When both Jon Favreau and Andy Serkis’s Jungle Book films were announced, it looked like a real Dante’s Peak/Volcano situation. However, Serkis’s Mowgli: Legend of the Jungle sat on the shelf for two years and then got sold to Netflix. So we didn’t end up with two Jungle Books in the same year or even one year apart. Still close enough and interesting to see two unique takes on the same material, neither being the first adaptation at that.

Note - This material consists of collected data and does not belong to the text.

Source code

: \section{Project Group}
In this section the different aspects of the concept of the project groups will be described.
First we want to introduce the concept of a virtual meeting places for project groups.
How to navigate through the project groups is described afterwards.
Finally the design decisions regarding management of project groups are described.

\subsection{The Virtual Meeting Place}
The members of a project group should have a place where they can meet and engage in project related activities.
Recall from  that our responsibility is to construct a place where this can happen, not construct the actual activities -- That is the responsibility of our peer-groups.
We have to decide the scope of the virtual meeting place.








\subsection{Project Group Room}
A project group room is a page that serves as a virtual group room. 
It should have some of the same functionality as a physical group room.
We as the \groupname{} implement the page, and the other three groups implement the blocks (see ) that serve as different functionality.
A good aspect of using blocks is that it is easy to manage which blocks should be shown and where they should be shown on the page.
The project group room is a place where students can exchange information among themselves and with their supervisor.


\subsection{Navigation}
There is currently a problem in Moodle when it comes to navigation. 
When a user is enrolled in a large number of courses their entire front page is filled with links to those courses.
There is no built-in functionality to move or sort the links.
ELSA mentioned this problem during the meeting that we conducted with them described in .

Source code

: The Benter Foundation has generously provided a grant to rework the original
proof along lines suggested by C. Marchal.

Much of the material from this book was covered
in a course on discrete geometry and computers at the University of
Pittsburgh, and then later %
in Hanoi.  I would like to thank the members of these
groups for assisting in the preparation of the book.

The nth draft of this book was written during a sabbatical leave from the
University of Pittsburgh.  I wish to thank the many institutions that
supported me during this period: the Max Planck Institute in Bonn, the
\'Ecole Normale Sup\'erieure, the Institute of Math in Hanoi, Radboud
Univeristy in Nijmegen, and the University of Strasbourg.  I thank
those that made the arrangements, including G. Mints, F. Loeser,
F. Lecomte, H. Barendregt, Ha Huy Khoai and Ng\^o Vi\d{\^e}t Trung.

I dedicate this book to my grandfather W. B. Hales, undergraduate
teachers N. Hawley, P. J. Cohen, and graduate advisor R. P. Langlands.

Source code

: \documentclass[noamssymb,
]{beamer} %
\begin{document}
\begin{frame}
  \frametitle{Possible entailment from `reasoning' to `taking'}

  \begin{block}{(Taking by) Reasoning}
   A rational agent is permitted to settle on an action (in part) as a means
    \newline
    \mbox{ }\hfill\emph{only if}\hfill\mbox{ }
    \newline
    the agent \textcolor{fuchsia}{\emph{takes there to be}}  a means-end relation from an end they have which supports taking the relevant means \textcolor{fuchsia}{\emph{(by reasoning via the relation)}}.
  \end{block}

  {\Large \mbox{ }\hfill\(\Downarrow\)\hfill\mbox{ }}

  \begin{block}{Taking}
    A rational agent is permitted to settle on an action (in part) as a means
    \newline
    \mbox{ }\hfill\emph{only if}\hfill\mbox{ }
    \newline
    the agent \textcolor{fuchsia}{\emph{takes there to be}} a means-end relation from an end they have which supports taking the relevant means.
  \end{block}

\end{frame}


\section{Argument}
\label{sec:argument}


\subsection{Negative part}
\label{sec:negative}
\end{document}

Legend of the Jungle has some different takes on the Jungle Book animal characters. Baloo (Andy Serkis) here is a gruff, grizzled elder, not a playful slacker. Each animal has a distinct personality, down to the cynical hyena. Like the Disney version, Mowgli just trusts the animals as characters and it’s up to the filmmakers to realize them like they would any human being.
Mowgli plays up Mowgli (Rohan Chand)’s identity crisis a bit more. Bagheera (Christian Bale) thinks it’s too dangerous to allow a man into the pack. Baloo believes in him and Mowgli just wants to be a wolf. He really can’t deny he’s a man though. This Mowgli spends more time in the human camp and the film explores that adjustment, developing his man side more. Therefore you get more conflict between Mowgli’s man and animal side too.
Ultimately, a hardcore tragic discovery with the humans shows Mowgli that he really can’t compartmentalize. These are not two separate worlds. Man attacks the jungle animals so Mowgli has to take sides.
There’s also a message that “others can mistake individuality for weakness.” That’s interesting. Since when is conforming seen as strength? I don’t think the film explored that as much as Mowgli’s role between two worlds.
I think Favreau ended up making the kick ass Volcano of Jungle Book movies, though his made more at the box office than both volcano films combined. Serkis did indeed achieve his vision of a darker, more mature Jungle Book. There is blood and a lot more takes place at night. Mowgli bears the stamp of Serkis’s performance capture technique more than the fully animated creatures of Favreau’s. It’s worth having both.